Segment Start: RECORD EXTRACTS
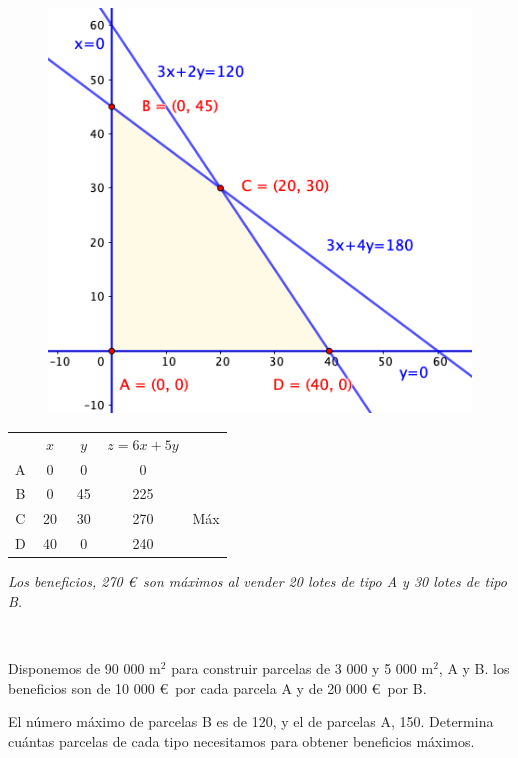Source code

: \vspace{5mm}
\begin{multicols}{2}
	\begin{figure}[H]
	\centering
	\includegraphics[width=.5\textwidth]{imagenes/img39.png}
\end{figure}

\begin{table}[H]
\centering
\begin{tabular}{cc|c|cc}
 & $\ \ x \ \ $ & $\ \ y \ \ $ & $z=6x+5y$ &  \\ \cline{2-4}
\multicolumn{1}{c|}{A} & 0 & 0 & \multicolumn{1}{c|}{0} &  \\ \cline{1-4}
\multicolumn{1}{c|}{B} & 0 & 45 & \multicolumn{1}{c|}{225} &  \\ \hline
\multicolumn{1}{c|}{C} & 20 & 30 & \multicolumn{1}{c|}{270} & Máx \\ \hline
\multicolumn{1}{c|}{D} & 40 & 0 & \multicolumn{1}{c|}{240} &  \\ \cline{2-4}
\end{tabular}
\end{table}
\vspace{3mm}
\begin{adjustwidth}{10pt}{5pt}
\emph{Los beneficios, 270 \euro$\,$ son máximos al vender 20 lotes de tipo A y 30 lotes de tipo B.}
\end{adjustwidth}

$\,$
\end{multicols}




\vspace{10mm}
\begin{ejemplo}
\begin{ejer}
	Disponemos de 90 000 m$^2$ para construir parcelas de 3 000 y 5 000 m$^2$, A y B. los beneficios son de 10 000 \euro$\,$ por cada parcela A y de 20 000 \euro$\,$ por B.
	
El número máximo de parcelas B es de 120, y el de parcelas A, 150. Determina cuántas parcelas de cada tipo necesitamos para obtener beneficios máximos.
\end{ejer}	
\end{ejemplo}
\vspace{5mm}

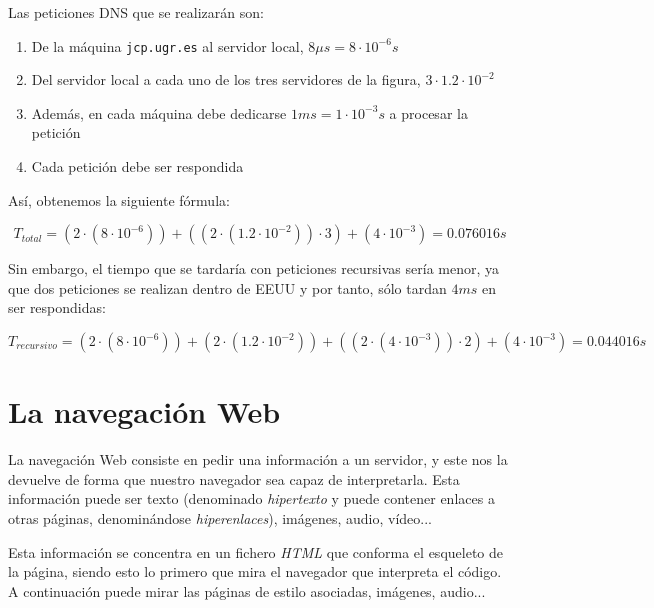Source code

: \documentclass[10pt,a4paper,spanish]{report}
\begin{document}
Las peticiones DNS que se realizarán son:
\begin{enumerate}[\color{tema2}{$\longrightarrow$}]
  \item De la máquina \texttt{jcp.ugr.es} al servidor local, $8 \mu s = 8 \cdot 10^{-6} s$
  \item Del servidor local a cada uno de los tres servidores de la figura, $3 \cdot 1.2 \cdot 10^{-2}$
  \item Además, en cada máquina debe dedicarse $1 ms = 1 \cdot 10^{-3} s$ a procesar la petición
  \item Cada petición debe ser respondida
\end{enumerate}

Así, obtenemos la siguiente fórmula:

\begin{displaymath}
  T_{total} = (2 \cdot (8 \cdot 10^{-6})) + ((2 \cdot (1.2 \cdot 10^{-2})) \cdot 3) + (4 \cdot 10^{-3}) = 0.076016 s
\end{displaymath}

Sin embargo, el tiempo que se tardaría con peticiones recursivas sería menor, ya que dos peticiones se realizan dentro de EEUU y por tanto, sólo tardan $4 ms$ en ser respondidas:

\begin{displaymath}
  T_{recursivo} = (2 \cdot (8 \cdot 10^{-6})) + (2 \cdot (1.2 \cdot 10^{-2})) + ((2 \cdot (4 \cdot 10^{-3})) \cdot 2) + (4 \cdot 10^{-3}) = 0.044016s
\end{displaymath}

\section{\textcolor{tema2}La navegación Web}

La navegación Web consiste en pedir una información a un servidor, y este nos la devuelve de forma que nuestro navegador sea capaz de interpretarla. Esta información puede ser texto (denominado \textit{\textcolor{tema2}{hipertexto}} y puede contener enlaces a otras páginas, denominándose \textit{\textcolor{tema2}{hiperenlaces}}), imágenes, audio, vídeo...

Esta información se concentra en un fichero \textit{\textcolor{tema2}{HTML}} que conforma el esqueleto de la página, siendo esto lo primero que mira el navegador que interpreta el código. A continuación puede mirar las páginas de estilo asociadas, imágenes, audio...
\end{document}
Segment End: RECORD EXTRACTS
#### WHAT YOU HAVE TO DO:
Print the data again, word for word, without any pictures.

#### EXERCISE RESPONSE:
Source code

: \vspace{5mm}
\begin{multicols}{2}
	\begin{figure}[H]
	\centering
	\includegraphics[width=.5\textwidth]{imagenes/img39.png}
\end{figure}

\begin{table}[H]
\centering
\begin{tabular}{cc|c|cc}
 & $\ \ x \ \ $ & $\ \ y \ \ $ & $z=6x+5y$ &  \\ \cline{2-4}
\multicolumn{1}{c|}{A} & 0 & 0 & \multicolumn{1}{c|}{0} &  \\ \cline{1-4}
\multicolumn{1}{c|}{B} & 0 & 45 & \multicolumn{1}{c|}{225} &  \\ \hline
\multicolumn{1}{c|}{C} & 20 & 30 & \multicolumn{1}{c|}{270} & Máx \\ \hline
\multicolumn{1}{c|}{D} & 40 & 0 & \multicolumn{1}{c|}{240} &  \\ \cline{2-4}
\end{tabular}
\end{table}
\vspace{3mm}
\begin{adjustwidth}{10pt}{5pt}
\emph{Los beneficios, 270 \euro$\,$ son máximos al vender 20 lotes de tipo A y 30 lotes de tipo B.}
\end{adjustwidth}

$\,$
\end{multicols}




\vspace{10mm}
\begin{ejemplo}
\begin{ejer}
	Disponemos de 90 000 m$^2$ para construir parcelas de 3 000 y 5 000 m$^2$, A y B. los beneficios son de 10 000 \euro$\,$ por cada parcela A y de 20 000 \euro$\,$ por B.
	
El número máximo de parcelas B es de 120, y el de parcelas A, 150. Determina cuántas parcelas de cada tipo necesitamos para obtener beneficios máximos.
\end{ejer}	
\end{ejemplo}
\vspace{5mm}

Source code

: \documentclass[10pt,a4paper,spanish]{report}
\begin{document}
Las peticiones DNS que se realizarán son:
\begin{enumerate}[\color{tema2}{$\longrightarrow$}]
  \item De la máquina \texttt{jcp.ugr.es} al servidor local, $8 \mu s = 8 \cdot 10^{-6} s$
  \item Del servidor local a cada uno de los tres servidores de la figura, $3 \cdot 1.2 \cdot 10^{-2}$
  \item Además, en cada máquina debe dedicarse $1 ms = 1 \cdot 10^{-3} s$ a procesar la petición
  \item Cada petición debe ser respondida
\end{enumerate}

Así, obtenemos la siguiente fórmula:

\begin{displaymath}
  T_{total} = (2 \cdot (8 \cdot 10^{-6})) + ((2 \cdot (1.2 \cdot 10^{-2})) \cdot 3) + (4 \cdot 10^{-3}) = 0.076016 s
\end{displaymath}

Sin embargo, el tiempo que se tardaría con peticiones recursivas sería menor, ya que dos peticiones se realizan dentro de EEUU y por tanto, sólo tardan $4 ms$ en ser respondidas:

\begin{displaymath}
  T_{recursivo} = (2 \cdot (8 \cdot 10^{-6})) + (2 \cdot (1.2 \cdot 10^{-2})) + ((2 \cdot (4 \cdot 10^{-3})) \cdot 2) + (4 \cdot 10^{-3}) = 0.044016s
\end{displaymath}

\section{\textcolor{tema2}La navegación Web}

La navegación Web consiste en pedir una información a un servidor, y este nos la devuelve de forma que nuestro navegador sea capaz de interpretarla. Esta información puede ser texto (denominado \textit{\textcolor{tema2}{hipertexto}} y puede contener enlaces a otras páginas, denominándose \textit{\textcolor{tema2}{hiperenlaces}}), imágenes, audio, vídeo...

Esta información se concentra en un fichero \textit{\textcolor{tema2}{HTML}} que conforma el esqueleto de la página, siendo esto lo primero que mira el navegador que interpreta el código. A continuación puede mirar las páginas de estilo asociadas, imágenes, audio...
\end{document}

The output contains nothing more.